Then, I had dealings with an HR Department, and I despaire.  I had to put my CV through them on their form.   This form is well over 10 pages long and with all the additional information they want, it could well stretch to 20 pages.  It was in Word, not a wiki, so very difficult to manage, and eventually, approaching exhaustion, I printed it out.  I have an HP printer (another sad story) and the pages tend to shoot up all over the office.  Guess what, they weren’t numbered!!  Deary me – what is it with HR?

So, what did I say to the ‘student’?  I suggested his question is what policy and procedures do we need?

Documents I expect to see in a well-run HR office

1. Strategy (a detailed file with a short synopsis for circulation)

  • The nature of our industry
    • How demand for labor arises in the firm and what moderates demand – technology, short term volatility, etc.
    • The supply of labor in our industry (occupational structures & training)
  • Our firm’s competitive position
    • Current and desired
    • Our firm’s strategy for reaching its desired position
  • HR strategy
    • Desired internal labor market strategy and corresponding relationship with the external labor market
    • Specific features that result: training, supervision style, etc.
    • Include leadership and consultation style that we need and why (see 4)

2. The soft behaviors essential to be competitive in our business (detailed trail of the research and analysis and short engaging persuasive summary for distribution)

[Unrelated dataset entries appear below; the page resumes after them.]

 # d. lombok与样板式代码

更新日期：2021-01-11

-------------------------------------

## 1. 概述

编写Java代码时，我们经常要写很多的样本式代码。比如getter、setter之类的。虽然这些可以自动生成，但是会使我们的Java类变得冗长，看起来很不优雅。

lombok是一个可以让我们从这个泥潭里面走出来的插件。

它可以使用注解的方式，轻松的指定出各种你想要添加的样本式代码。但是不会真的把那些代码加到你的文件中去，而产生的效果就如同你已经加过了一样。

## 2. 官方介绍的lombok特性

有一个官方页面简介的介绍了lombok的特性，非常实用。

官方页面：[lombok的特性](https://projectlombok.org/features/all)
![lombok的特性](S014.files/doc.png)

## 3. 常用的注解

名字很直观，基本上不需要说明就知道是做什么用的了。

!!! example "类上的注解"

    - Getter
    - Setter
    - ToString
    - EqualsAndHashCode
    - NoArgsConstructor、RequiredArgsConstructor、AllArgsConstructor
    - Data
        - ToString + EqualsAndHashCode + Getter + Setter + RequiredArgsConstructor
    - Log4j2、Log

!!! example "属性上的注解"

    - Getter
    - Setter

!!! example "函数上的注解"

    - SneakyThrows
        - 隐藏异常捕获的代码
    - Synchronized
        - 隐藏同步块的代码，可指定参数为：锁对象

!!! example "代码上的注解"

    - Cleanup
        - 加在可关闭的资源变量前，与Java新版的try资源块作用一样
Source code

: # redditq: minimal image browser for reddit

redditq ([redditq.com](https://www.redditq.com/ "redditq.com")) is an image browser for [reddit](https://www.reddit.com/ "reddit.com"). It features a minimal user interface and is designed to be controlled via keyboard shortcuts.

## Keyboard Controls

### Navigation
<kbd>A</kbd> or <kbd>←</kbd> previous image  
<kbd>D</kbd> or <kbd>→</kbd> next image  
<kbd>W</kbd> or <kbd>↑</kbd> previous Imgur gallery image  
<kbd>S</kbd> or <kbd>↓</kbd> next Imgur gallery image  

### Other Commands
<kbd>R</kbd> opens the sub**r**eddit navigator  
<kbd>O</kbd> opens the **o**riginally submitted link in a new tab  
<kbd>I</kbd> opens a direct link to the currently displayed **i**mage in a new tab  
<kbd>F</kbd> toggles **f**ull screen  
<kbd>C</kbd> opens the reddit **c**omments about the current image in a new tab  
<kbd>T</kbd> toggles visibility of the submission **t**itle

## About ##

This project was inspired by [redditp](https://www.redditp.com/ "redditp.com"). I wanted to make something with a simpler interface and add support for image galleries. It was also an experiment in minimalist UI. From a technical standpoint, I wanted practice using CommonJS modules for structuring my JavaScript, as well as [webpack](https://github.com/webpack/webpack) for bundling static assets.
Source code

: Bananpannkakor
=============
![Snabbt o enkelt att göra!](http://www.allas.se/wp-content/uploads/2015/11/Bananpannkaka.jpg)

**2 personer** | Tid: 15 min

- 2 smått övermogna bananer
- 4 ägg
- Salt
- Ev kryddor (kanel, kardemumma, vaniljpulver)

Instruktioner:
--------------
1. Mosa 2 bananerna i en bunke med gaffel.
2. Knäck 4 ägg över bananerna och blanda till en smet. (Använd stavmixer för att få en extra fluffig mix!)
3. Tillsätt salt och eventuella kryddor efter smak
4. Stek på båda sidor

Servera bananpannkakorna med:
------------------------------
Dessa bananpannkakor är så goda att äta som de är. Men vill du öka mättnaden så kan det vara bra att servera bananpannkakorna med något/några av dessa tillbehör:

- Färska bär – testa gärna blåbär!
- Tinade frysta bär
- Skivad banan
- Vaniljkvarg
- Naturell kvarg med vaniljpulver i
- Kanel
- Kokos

  • Talk to all stakeholders about their tacit knowledge
  • Drill down to the link between the behavior they espouse and the link to competitiveness in this industry
  • Tell people what behaviors are required in what situations and why

3. The policy and procedures manual

  • The purpose of a policy and procedures manual is to reduce administration.
  • Is it clear to anyone at a glance what they have to do?
    • Test all p&p with the most impatient and the most analytical.
    • Anything debatable does not belong here.
  • Some people have a gift for simplicity and elegance.  Ask them to review the P&P.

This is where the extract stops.